# EXERCISE PROMPT
Output all of the entries below precisely as written.

Stored data:

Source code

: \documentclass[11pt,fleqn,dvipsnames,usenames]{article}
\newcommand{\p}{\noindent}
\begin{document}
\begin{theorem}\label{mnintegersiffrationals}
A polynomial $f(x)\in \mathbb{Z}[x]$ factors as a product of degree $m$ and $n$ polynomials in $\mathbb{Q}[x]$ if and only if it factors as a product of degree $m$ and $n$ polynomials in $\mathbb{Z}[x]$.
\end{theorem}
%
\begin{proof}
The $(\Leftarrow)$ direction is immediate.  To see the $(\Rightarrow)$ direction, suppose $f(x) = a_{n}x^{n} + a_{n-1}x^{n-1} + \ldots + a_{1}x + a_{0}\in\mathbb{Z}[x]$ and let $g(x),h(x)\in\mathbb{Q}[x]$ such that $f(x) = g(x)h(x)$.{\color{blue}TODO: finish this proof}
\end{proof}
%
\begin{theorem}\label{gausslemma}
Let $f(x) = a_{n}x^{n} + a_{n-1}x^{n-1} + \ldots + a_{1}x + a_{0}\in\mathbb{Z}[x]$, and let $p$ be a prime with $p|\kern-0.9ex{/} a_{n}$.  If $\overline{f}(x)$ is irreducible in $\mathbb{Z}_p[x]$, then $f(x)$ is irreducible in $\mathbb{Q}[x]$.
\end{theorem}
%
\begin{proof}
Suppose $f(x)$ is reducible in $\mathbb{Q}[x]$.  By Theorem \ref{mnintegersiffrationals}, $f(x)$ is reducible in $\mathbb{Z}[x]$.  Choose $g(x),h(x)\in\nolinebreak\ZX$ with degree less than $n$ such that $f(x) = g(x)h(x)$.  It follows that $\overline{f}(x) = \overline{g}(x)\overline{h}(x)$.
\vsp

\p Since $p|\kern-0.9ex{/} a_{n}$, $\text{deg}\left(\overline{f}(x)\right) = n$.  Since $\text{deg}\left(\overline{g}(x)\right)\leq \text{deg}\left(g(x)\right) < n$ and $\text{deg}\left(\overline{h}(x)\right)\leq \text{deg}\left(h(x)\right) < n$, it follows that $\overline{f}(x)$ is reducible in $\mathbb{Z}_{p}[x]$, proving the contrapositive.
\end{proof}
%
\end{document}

# YOUR RESPONSE
Source code

: \documentclass[11pt,fleqn,dvipsnames,usenames]{article}
\newcommand{\p}{\noindent}
\begin{document}
\begin{theorem}\label{mnintegersiffrationals}
A polynomial $f(x)\in \mathbb{Z}[x]$ factors as a product of degree $m$ and $n$ polynomials in $\mathbb{Q}[x]$ if and only if it factors as a product of degree $m$ and $n$ polynomials in $\mathbb{Z}[x]$.
\end{theorem}
%
\begin{proof}
The $(\Leftarrow)$ direction is immediate.  To see the $(\Rightarrow)$ direction, suppose $f(x) = a_{n}x^{n} + a_{n-1}x^{n-1} + \ldots + a_{1}x + a_{0}\in\mathbb{Z}[x]$ and let $g(x),h(x)\in\mathbb{Q}[x]$ such that $f(x) = g(x)h(x)$.{\color{blue}TODO: finish this proof}
\end{proof}
%
\begin{theorem}\label{gausslemma}
Let $f(x) = a_{n}x^{n} + a_{n-1}x^{n-1} + \ldots + a_{1}x + a_{0}\in\mathbb{Z}[x]$, and let $p$ be a prime with $p|\kern-0.9ex{/} a_{n}$.  If $\overline{f}(x)$ is irreducible in $\mathbb{Z}_p[x]$, then $f(x)$ is irreducible in $\mathbb{Q}[x]$.
\end{theorem}
%
\begin{proof}
Suppose $f(x)$ is reducible in $\mathbb{Q}[x]$.  By Theorem \ref{mnintegersiffrationals}, $f(x)$ is reducible in $\mathbb{Z}[x]$.  Choose $g(x),h(x)\in\nolinebreak\ZX$ with degree less than $n$ such that $f(x) = g(x)h(x)$.  It follows that $\overline{f}(x) = \overline{g}(x)\overline{h}(x)$.
\vsp

\p Since $p|\kern-0.9ex{/} a_{n}$, $\text{deg}\left(\overline{f}(x)\right) = n$.  Since $\text{deg}\left(\overline{g}(x)\right)\leq \text{deg}\left(g(x)\right) < n$ and $\text{deg}\left(\overline{h}(x)\right)\leq \text{deg}\left(h(x)\right) < n$, it follows that $\overline{f}(x)$ is reducible in $\mathbb{Z}_{p}[x]$, proving the contrapositive.
\end{proof}
%
\end{document}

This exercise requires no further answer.